Pitaro declined to comment.
Justice, who is free on his own recognizance, will be arraigned separately May 3.
The grand jury also has been investigating Quon and Webb on arson and insurance fraud charges stemming from an Oct. 28 fire at her 73 Dollar Pointe Ave. home. The fire, which police believe was part of a botched suicide attempt by Quon, caused some $250,000 in damage.
One of the witnesses listed as having testified before the grand jury was former Las Vegas Justice of the Peace Nancy Oesterle, a longtime friend of Quon's. Oesterle did not seek re-election last year.
Two days before the fire, Quon was described as "detached and despondent" in a meeting with local and federal investigators probing the homeowners associations.

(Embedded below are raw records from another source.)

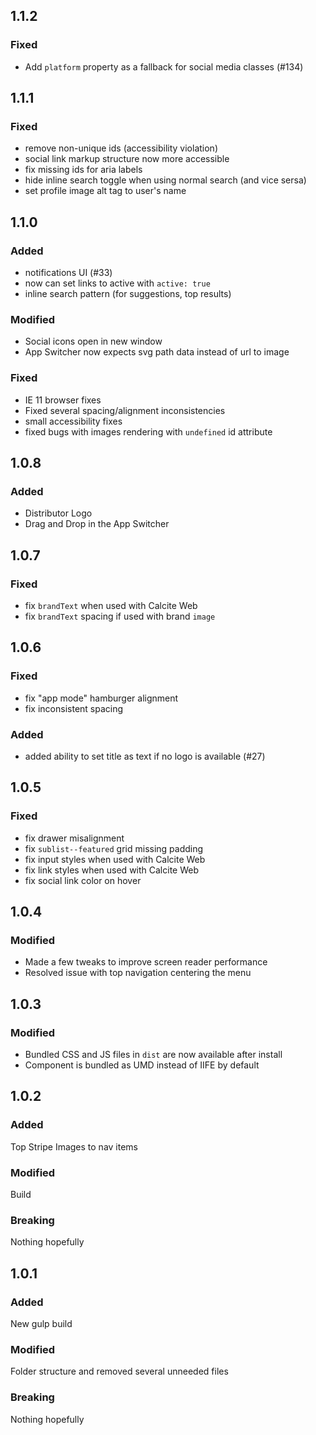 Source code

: ## 1.1.2

### Fixed
- Add `platform` property as a fallback for social media classes (#134)

## 1.1.1

### Fixed
- remove non-unique ids (accessibility violation)
- social link markup structure now more accessible
- fix missing ids for aria labels
- hide inline search toggle when using normal search (and vice sersa)
- set profile image alt tag to user's name

## 1.1.0

### Added
- notifications UI (#33)
- now can set links to active with `active: true`
- inline search pattern (for suggestions, top results)

### Modified
- Social icons open in new window
- App Switcher now expects svg path data instead of url to image

### Fixed
- IE 11 browser fixes
- Fixed several spacing/alignment inconsistencies
- small accessibility fixes
- fixed bugs with images rendering with `undefined` id attribute

## 1.0.8

### Added
- Distributor Logo
- Drag and Drop in the App Switcher

## 1.0.7

### Fixed
- fix `brandText` when used with Calcite Web
- fix `brandText` spacing if used with brand `image`

## 1.0.6

### Fixed
- fix "app mode" hamburger alignment
- fix inconsistent spacing

### Added
- added ability to set title as text if no logo is available (#27)

## 1.0.5

### Fixed
- fix drawer misalignment
- fix `sublist--featured` grid missing padding
- fix input styles when used with Calcite Web
- fix link styles when used with Calcite Web
- fix social link color on hover

## 1.0.4

### Modified
- Made a few tweaks to improve screen reader performance
- Resolved issue with top navigation centering the menu


## 1.0.3

### Modified
- Bundled CSS and JS files in `dist` are now available after install
- Component is bundled as UMD instead of IIFE by default

## 1.0.2

### Added
Top Stripe
Images to nav items

### Modified
Build

### Breaking
Nothing hopefully


## 1.0.1

### Added
New gulp build

### Modified
Folder structure and removed several unneeded files

### Breaking
Nothing hopefully
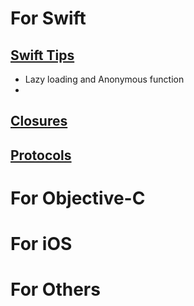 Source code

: 
# For Swift

## [Swift Tips](https://github.com/Leon0206/Documents/blob/main/Swift/Tips.md)
* Lazy loading and Anonymous function 
* 
## [Closures](https://github.com/Leon0206/Documents/blob/main/Swift/Closures.md)

## [Protocols](https://github.com/Leon0206/Documents/blob/main/Swift/Protocols.md)


# For Objective-C

# For iOS

# For Others



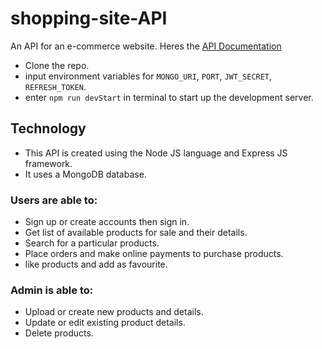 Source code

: # shopping-site-API
An API for an e-commerce website.
Heres the [API Documentation](https://documenter.getpostman.com/view/21602276/2s8Z6yYZ4B)

- Clone the repo.
- input environment variables for `MONGO_URI`, `PORT`, `JWT_SECRET`, `REFRESH_TOKEN`.
- enter `npm run devStart` in terminal to start up the development server.

## Technology
- This API is created using the Node JS language and Express JS framework.
- It uses a MongoDB database.
 
### Users are able to:
- Sign up or create accounts then sign in.
- Get list of available products for sale and their details.
- Search for a particular products.
- Place orders and make online payments to purchase products.
- like products and add as favourite.
### Admin is able to:
- Upload or create new products and details.
- Update or edit existing product details.
- Delete products.
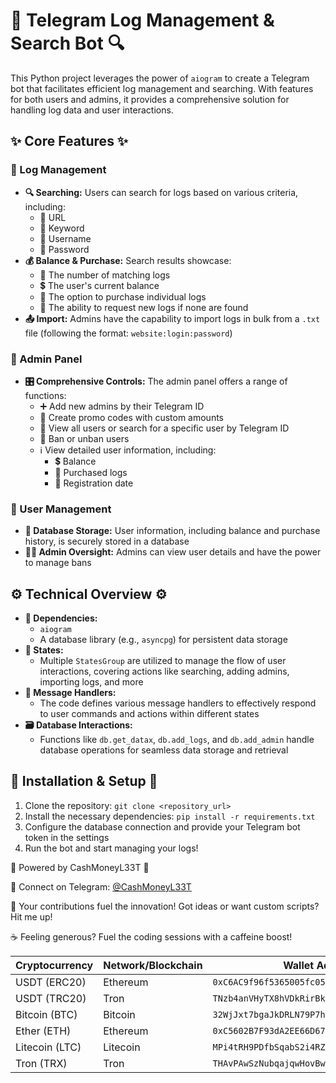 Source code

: # 🔐 Telegram Log Management & Search Bot 🔍

This Python project leverages the power of `aiogram` to create a Telegram bot that facilitates efficient log management and searching. With features for both users and admins, it provides a comprehensive solution for handling log data and user interactions.

## ✨ Core Features ✨

### 📂 Log Management

* **🔍 Searching:** Users can search for logs based on various criteria, including:
    * 🔗 URL
    * 🔑 Keyword
    * 👤 Username
    * 🔑 Password
* **💰 Balance & Purchase:** Search results showcase:
    * 🔢 The number of matching logs
    * 💲 The user's current balance
    * 💸 The option to purchase individual logs
    * 📝 The ability to request new logs if none are found
* **📤 Import:** Admins have the capability to import logs in bulk from a `.txt` file (following the format: `website:login:password`)

### 👮 Admin Panel

* **🎛️ Comprehensive Controls:** The admin panel offers a range of functions:
    * ➕ Add new admins by their Telegram ID
    * 🎫 Create promo codes with custom amounts
    * 👥 View all users or search for a specific user by Telegram ID
    * 🚫 Ban or unban users
    * ℹ️ View detailed user information, including:
        * 💲 Balance
        * 📂 Purchased logs
        * 📅 Registration date

### 👤 User Management

* **💾 Database Storage:** User information, including balance and purchase history, is securely stored in a database
* **🕵️‍♀️ Admin Oversight:** Admins can view user details and have the power to manage bans

## ⚙️ Technical Overview ⚙️

* **🐍 Dependencies:**
    * `aiogram`
    * A database library (e.g., `asyncpg`) for persistent data storage
* **🔄 States:**
    * Multiple `StatesGroup` are utilized to manage the flow of user interactions, covering actions like searching, adding admins, importing logs, and more
* **🤖 Message Handlers:**
    * The code defines various message handlers to effectively respond to user commands and actions within different states
* **🗃️ Database Interactions:**
    * Functions like `db.get_datax`, `db.add_logs`, and `db.add_admin` handle database operations for seamless data storage and retrieval

## 🚀 Installation & Setup 🚀

1.  Clone the repository: `git clone <repository_url>`
2. Install the necessary dependencies: `pip install -r requirements.txt`
3. Configure the database connection and provide your Telegram bot token in the settings
4. Run the bot and start managing your logs!


🚀 Powered by CashMoneyL33T 🚀

🔗 Connect on Telegram: [@CashMoneyL33T](https://t.me/CashMoneyL33T)

🤝 Your contributions fuel the innovation! Got ideas or want custom scripts? Hit me up!

☕ Feeling generous? Fuel the coding sessions with a caffeine boost!

| Cryptocurrency | Network/Blockchain | Wallet Address                                |
|---|---|---|
| USDT (ERC20)  | Ethereum          | `0xC6AC9f96f5365005fc0515c61CA7Bc31612De598` |
| USDT (TRC20)  | Tron              | `TNzb4anVHyTX8hVDkRirBkMYGGvypJi23D`     |
| Bitcoin (BTC) | Bitcoin           | `32WjJxt7bgaJkDRLN79P7hhivtVp9XqZqa`     |
| Ether (ETH)    | Ethereum          | `0xC5602B7F93dA2EE66D676195fc4EC3aA30fe369f` |
| Litecoin (LTC) | Litecoin           | `MPi4tRH9PDfbSqabS2i4RZyZieHZVer4Xt`     |
| Tron (TRX)     | Tron              | `THAvPAwSzNubqajqwHovBwvHBgAk5BfDWx`     |
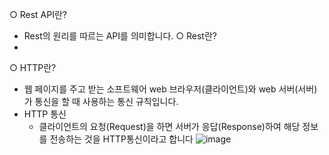 ○ Rest API란?
- Rest의 원리를 따르는 API를 의미합니다.
○ Rest란?
- 
○ HTTP란? 
- 웹 페이지를 주고 받는 소프트웨어 web 브라우저(클라이언트)와  web 서버(서버)가 통신을 할 때 사용하는 통신 규칙입니다.
- HTTP 통신
  - 클라이언트의 요청(Request)을 하면 서버가 응답(Response)하여 해당 정보를 전송하는 것을 HTTP통신이라고 합니다
  ![image](https://user-images.githubusercontent.com/77110648/129658887-192a4d1e-ec09-4991-baf3-d1b53845d144.png)
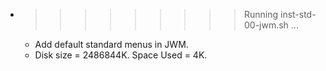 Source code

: * >>>>>>>>> Running inst-std-00-jwm.sh ...
  * Add default standard menus in JWM.
  * Disk size = 2486844K. Space Used = 4K.
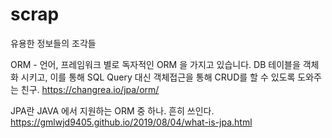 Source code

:# scrap
유용한 정보들의 조각들

ORM - 언어, 프레임워크 별로 독자적인 ORM 을 가지고 있습니다. 
DB 테이블을 객체화 시키고, 이를 통해 SQL Query 대신 객체접근을 통해 CRUD를 할 수 있도록 도와주는 친구. 
https://changrea.io/jpa/orm/

JPA란
JAVA 에서 지원하는 ORM 중 하나. 흔히 쓰인다. 
https://gmlwjd9405.github.io/2019/08/04/what-is-jpa.html
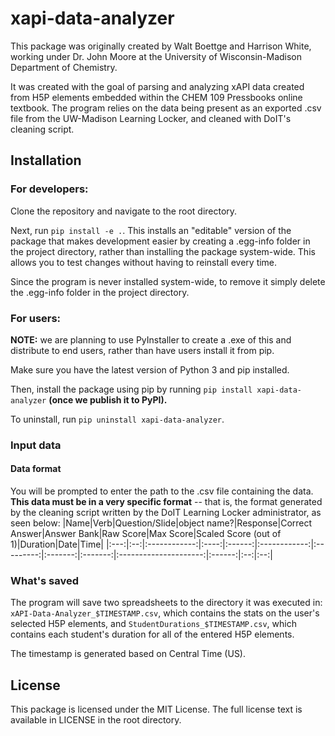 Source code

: # xapi-data-analyzer
This package was originally created by Walt Boettge and Harrison White, working under Dr. John Moore at the University 
of Wisconsin-Madison Department of Chemistry.

It was created with the goal of parsing and analyzing xAPI data created from H5P elements embedded within the CHEM 109 
Pressbooks online textbook. The program relies on the data being present as an exported .csv file from the UW-Madison 
Learning Locker, and cleaned with DoIT's cleaning script.


## Installation
### For developers: 
Clone the repository and navigate to the root directory.

Next, run `pip install -e .`. This installs an "editable" version of the package that makes development easier by 
creating a .egg-info folder in the project directory, rather than installing the package system-wide. This allows you 
to test changes without having to reinstall every time.

Since the program is never installed system-wide, to remove it simply delete the .egg-info folder in the project directory.

### For users:
**NOTE:** we are planning to use PyInstaller to create a .exe of this and distribute to end users, rather than have users
install it from pip.

Make sure you have the latest version of Python 3 and pip installed.

Then, install the package using pip by running `pip install xapi-data-analyzer` __(once we publish it to PyPI).__

To uninstall, run `pip uninstall xapi-data-analyzer`.

### Input data
#### Data format
You will be prompted to enter the path to the .csv file containing the data. __This data must be in a very specific 
format__ -- that is, the format generated by the cleaning script written by the DoIT Learning Locker administrator, as seen below:
|Name|Verb|Question/Slide|object name?|Response|Correct Answer|Answer Bank|Raw Score|Max Score|Scaled Score (out of 1)|Duration|Date|Time|
|:---:|:--:|:------------:|:----:|:------:|:------------:|:---------:|:-------:|:-------:|:---------------------:|:------:|:--:|:--:|

### What's saved
The program will save two spreadsheets to the directory it was executed in: `xAPI-Data-Analyzer_$TIMESTAMP.csv`, which
contains the stats on the user's selected H5P elements, and `StudentDurations_$TIMESTAMP.csv`, which contains each
student's duration for all of the entered H5P elements.

The timestamp is generated based on Central Time (US).
## License
This package is licensed under the MIT License. The full license text is available in LICENSE in the root directory. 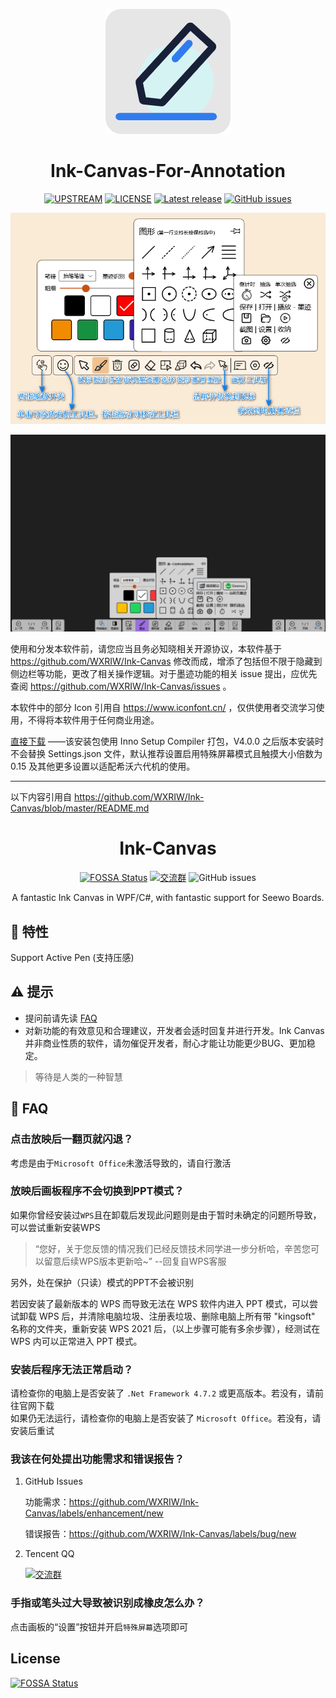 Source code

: <div align="center">

[![LOGO](Ink-Canvas-For-Annotation/Resources/Ink-Canvas-For-Annotation.png?raw=true "LOGO")](# "LOGO")

# Ink-Canvas-For-Annotation

[![UPSTREAM](https://img.shields.io/badge/UpStream-WXRIW%2FInk--Canvas-red.svg "LICENSE")](https://github.com/WXRIW/Ink-Canvas)
[![LICENSE](https://img.shields.io/badge/License-GPL--3.0-red.svg "LICENSE")](./LICENSE)
[![Latest release](https://img.shields.io/github/release/ChangSakura/Ink-Canvas-For-Annotation.svg?style=shield)](https://github.com/ChangSakura/Ink-Canvas-For-Annotation/releases/latest)
[![GitHub issues](https://img.shields.io/github/issues/ChangSakura/Ink-Canvas-For-Annotation?logo=github)](https://github.com/ChangSakura/Ink-Canvas-For-Annotation/issues)

[![software screenshot - 1](./Images/Ink-Canvas-For-Annotation%20Screenshot.png)](# "software screenshot - 1")

[![software screenshot - 2](./Images/Ink-Canvas-For-Annotation%20Blackboard%20Screenshot.png)](# "software screenshot - 2")

</div>

使用和分发本软件前，请您应当且务必知晓相关开源协议，本软件基于 https://github.com/WXRIW/Ink-Canvas 修改而成，增添了包括但不限于隐藏到侧边栏等功能，更改了相关操作逻辑。对于墨迹功能的相关 issue 提出，应优先查阅 https://github.com/WXRIW/Ink-Canvas/issues 。

本软件中的部分 Icon 引用自 https://www.iconfont.cn/ ，仅供使用者交流学习使用，不得将本软件用于任何商业用途。

[直接下载](https://github.com/ChangSakura/Ink-Canvas-For-Annotation/releases/latest "Latest Releases")
——该安装包使用 Inno Setup Compiler 打包，V4.0.0 之后版本安装时不会替换 Settings.json 文件，默认推荐设置启用特殊屏幕模式且触摸大小倍数为 0.15 及其他更多设置以适配希沃六代机的使用。

---
以下内容引用自 https://github.com/WXRIW/Ink-Canvas/blob/master/README.md

<div align="center">

# Ink-Canvas
  
[![FOSSA Status](https://app.fossa.com/api/projects/git%2Bgithub.com%2FWXRIW%2FInk-Canvas.svg?type=shield)](https://app.fossa.com/projects/git%2Bgithub.com%2FWXRIW%2FInk-Canvas?ref=badge_shield) [![交流群](https://img.shields.io/badge/-%E4%BA%A4%E6%B5%81%E7%BE%A4%20891915376-blue?style=flat&logo=TencentQQ)](https://jq.qq.com/?_wv=1027&k=NvlM1Rgg)  ![GitHub issues](https://img.shields.io/github/issues/WXRIW/Ink-Canvas?logo=github)

A fantastic Ink Canvas in WPF/C#, with fantastic support for Seewo Boards.

</div>

## 🔧 特性
Support Active Pen (支持压感)

## ⚠️ 提示
- 提问前请先读 [FAQ](https://github.com/ChangSakura/Ink-Canvas-For-Annotation#FAQ "FAQ")
- 对新功能的有效意见和合理建议，开发者会适时回复并进行开发。Ink Canvas并非商业性质的软件，请勿催促开发者，耐心才能让功能更少BUG、更加稳定。

> 等待是人类的一种智慧

## 📗 FAQ

### 点击放映后一翻页就闪退？
考虑是由于`Microsoft Office`未激活导致的，请自行激活

### 放映后画板程序不会切换到PPT模式？
如果你曾经安装过`WPS`且在卸载后发现此问题则是由于暂时未确定的问题所导致，可以尝试重新安装WPS
> “您好，关于您反馈的情况我们已经反馈技术同学进一步分析哈，辛苦您可以留意后续WPS版本更新哈~” --回复自WPS客服

另外，处在保护（只读）模式的PPT不会被识别

若因安装了最新版本的 WPS 而导致无法在 WPS 软件内进入 PPT 模式，可以尝试卸载 WPS 后，并清除电脑垃圾、注册表垃圾、删除电脑上所有带 "kingsoft" 名称的文件夹，重新安装 WPS 2021 后，（以上步骤可能有多余步骤），经测试在 WPS 内可以正常进入 PPT 模式。

### **安装后**程序无法正常启动？
请检查你的电脑上是否安装了 `.Net Framework 4.7.2` 或更高版本。若没有，请前往官网下载  
如果仍无法运行，请检查你的电脑上是否安装了 `Microsoft Office`。若没有，请安装后重试

### 我该在何处提出功能需求和错误报告？

1. GitHub Issues

    功能需求：https://github.com/WXRIW/Ink-Canvas/labels/enhancement/new 

    错误报告：https://github.com/WXRIW/Ink-Canvas/labels/bug/new

2. Tencent QQ

    [![交流群](https://img.shields.io/badge/-%E4%BA%A4%E6%B5%81%E7%BE%A4%20891915376-blue?style=flat&logo=TencentQQ)](https://jq.qq.com/?_wv=1027&k=NvlM1Rgg) 

### 手指或笔头过大导致被识别成橡皮怎么办？
点击画板的“设置”按钮并开启`特殊屏幕`选项即可

## License
[![FOSSA Status](https://app.fossa.com/api/projects/git%2Bgithub.com%2FWXRIW%2FInk-Canvas.svg?type=large)](https://app.fossa.com/projects/git%2Bgithub.com%2FWXRIW%2FInk-Canvas?ref=badge_large)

Police said in November that Quon's indictment in the federal HOA case was "imminent," but federal charges have yet to be filed.
The Review-Journal has reported that Justice Department prosecutors from Washington, D.C., have taken over the case and also are investigating possible leaks from the local U.S. attorney's office that could have allowed Quon to alter or destroy evidence.
Federal prosecutors are now said to be working out plea deals with as many as 30 HOA investigation targets in an effort to obtain indictments against Quon and others.